Collected data entries –
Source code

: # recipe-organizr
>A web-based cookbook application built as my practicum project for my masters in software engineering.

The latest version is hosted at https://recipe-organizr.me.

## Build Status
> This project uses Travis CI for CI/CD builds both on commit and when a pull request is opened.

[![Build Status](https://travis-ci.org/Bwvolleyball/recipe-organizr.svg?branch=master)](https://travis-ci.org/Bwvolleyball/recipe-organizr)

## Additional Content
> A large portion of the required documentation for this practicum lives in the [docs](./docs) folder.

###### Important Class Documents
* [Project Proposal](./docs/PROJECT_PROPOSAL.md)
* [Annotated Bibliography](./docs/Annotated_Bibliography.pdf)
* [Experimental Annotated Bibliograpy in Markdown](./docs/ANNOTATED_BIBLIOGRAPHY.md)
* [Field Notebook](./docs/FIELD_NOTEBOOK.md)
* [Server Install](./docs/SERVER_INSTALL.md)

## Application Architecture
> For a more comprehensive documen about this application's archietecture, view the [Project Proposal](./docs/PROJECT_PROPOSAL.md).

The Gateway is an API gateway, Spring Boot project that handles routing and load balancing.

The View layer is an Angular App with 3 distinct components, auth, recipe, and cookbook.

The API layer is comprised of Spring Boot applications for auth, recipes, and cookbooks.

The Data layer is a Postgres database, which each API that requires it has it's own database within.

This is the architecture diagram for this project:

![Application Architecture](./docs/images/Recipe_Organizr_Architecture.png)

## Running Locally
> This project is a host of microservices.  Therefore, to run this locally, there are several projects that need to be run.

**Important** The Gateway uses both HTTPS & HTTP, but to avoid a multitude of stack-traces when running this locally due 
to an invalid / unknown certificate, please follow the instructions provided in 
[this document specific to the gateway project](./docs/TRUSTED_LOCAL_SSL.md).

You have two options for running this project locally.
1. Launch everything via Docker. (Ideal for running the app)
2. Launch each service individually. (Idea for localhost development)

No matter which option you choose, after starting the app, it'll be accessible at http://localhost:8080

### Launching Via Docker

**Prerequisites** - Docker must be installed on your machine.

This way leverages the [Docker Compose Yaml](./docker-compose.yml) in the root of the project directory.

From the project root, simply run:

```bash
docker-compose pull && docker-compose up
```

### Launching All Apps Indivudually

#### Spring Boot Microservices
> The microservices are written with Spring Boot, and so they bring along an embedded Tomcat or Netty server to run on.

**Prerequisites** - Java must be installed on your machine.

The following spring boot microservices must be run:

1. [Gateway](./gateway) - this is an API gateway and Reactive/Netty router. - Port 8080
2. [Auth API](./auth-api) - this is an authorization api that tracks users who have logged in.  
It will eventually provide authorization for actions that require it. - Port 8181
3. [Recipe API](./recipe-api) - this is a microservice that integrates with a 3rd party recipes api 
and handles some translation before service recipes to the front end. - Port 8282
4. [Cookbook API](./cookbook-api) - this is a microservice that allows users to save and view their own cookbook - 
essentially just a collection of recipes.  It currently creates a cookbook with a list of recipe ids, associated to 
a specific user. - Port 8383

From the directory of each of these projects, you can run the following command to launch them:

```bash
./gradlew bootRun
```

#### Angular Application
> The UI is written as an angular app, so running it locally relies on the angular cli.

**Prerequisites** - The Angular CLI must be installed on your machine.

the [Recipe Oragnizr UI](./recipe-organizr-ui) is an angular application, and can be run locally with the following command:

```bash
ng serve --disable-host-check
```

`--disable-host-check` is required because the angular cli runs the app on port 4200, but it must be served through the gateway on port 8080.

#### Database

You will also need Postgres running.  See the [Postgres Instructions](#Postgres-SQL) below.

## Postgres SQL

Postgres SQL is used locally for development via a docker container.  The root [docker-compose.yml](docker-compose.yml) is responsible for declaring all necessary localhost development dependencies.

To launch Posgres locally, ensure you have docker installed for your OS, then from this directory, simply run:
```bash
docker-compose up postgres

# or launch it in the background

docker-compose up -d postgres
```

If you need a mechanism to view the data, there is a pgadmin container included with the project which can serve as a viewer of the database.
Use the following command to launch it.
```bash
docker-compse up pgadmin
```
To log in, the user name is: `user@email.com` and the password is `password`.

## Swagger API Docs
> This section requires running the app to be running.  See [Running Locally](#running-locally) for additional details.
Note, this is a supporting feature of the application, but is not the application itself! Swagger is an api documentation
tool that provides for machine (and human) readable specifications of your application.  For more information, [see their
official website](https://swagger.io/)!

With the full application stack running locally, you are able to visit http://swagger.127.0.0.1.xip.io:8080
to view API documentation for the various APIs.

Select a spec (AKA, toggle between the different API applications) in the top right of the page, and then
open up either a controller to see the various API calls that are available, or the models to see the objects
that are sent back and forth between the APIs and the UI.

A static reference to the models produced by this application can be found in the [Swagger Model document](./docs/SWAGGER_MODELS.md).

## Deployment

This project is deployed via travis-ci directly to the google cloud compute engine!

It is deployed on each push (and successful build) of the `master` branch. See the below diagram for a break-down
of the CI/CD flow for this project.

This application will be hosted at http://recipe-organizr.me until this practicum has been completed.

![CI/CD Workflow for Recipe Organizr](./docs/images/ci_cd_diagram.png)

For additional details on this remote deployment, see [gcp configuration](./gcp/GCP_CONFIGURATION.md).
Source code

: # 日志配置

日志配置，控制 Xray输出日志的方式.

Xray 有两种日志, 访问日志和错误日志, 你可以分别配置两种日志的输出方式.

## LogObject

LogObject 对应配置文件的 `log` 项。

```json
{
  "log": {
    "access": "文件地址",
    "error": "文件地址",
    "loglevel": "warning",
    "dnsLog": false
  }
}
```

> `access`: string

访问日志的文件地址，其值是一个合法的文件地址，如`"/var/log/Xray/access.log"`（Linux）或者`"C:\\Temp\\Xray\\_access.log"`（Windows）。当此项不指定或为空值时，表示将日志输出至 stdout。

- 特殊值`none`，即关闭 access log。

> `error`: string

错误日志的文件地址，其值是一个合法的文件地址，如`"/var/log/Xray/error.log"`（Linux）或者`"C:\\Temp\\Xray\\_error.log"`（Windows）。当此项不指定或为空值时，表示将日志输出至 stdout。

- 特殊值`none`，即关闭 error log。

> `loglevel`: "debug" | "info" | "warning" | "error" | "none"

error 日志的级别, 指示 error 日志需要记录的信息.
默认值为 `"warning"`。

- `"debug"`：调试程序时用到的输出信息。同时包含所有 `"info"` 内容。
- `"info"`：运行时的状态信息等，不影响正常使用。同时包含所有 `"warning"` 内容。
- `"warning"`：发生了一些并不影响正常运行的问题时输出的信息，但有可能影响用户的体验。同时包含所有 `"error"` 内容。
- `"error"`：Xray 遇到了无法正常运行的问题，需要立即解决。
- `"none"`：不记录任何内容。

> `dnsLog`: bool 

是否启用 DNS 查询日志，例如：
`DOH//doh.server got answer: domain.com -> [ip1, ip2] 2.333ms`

Your objective – Once you find the line with "## Swagger API Docs" above, print it and every line after it up to and including the line with "that are sent", exactly as written and nothing else.

Expected answer –
## Swagger API Docs
> This section requires running the app to be running.  See [Running Locally](#running-locally) for additional details.
Note, this is a supporting feature of the application, but is not the application itself! Swagger is an api documentation
tool that provides for machine (and human) readable specifications of your application.  For more information, [see their
official website](https://swagger.io/)!

With the full application stack running locally, you are able to visit http://swagger.127.0.0.1.xip.io:8080
to view API documentation for the various APIs.

Select a spec (AKA, toggle between the different API applications) in the top right of the page, and then
open up either a controller to see the various API calls that are available, or the models to see the objects
that are sent back and forth between the APIs and the UI.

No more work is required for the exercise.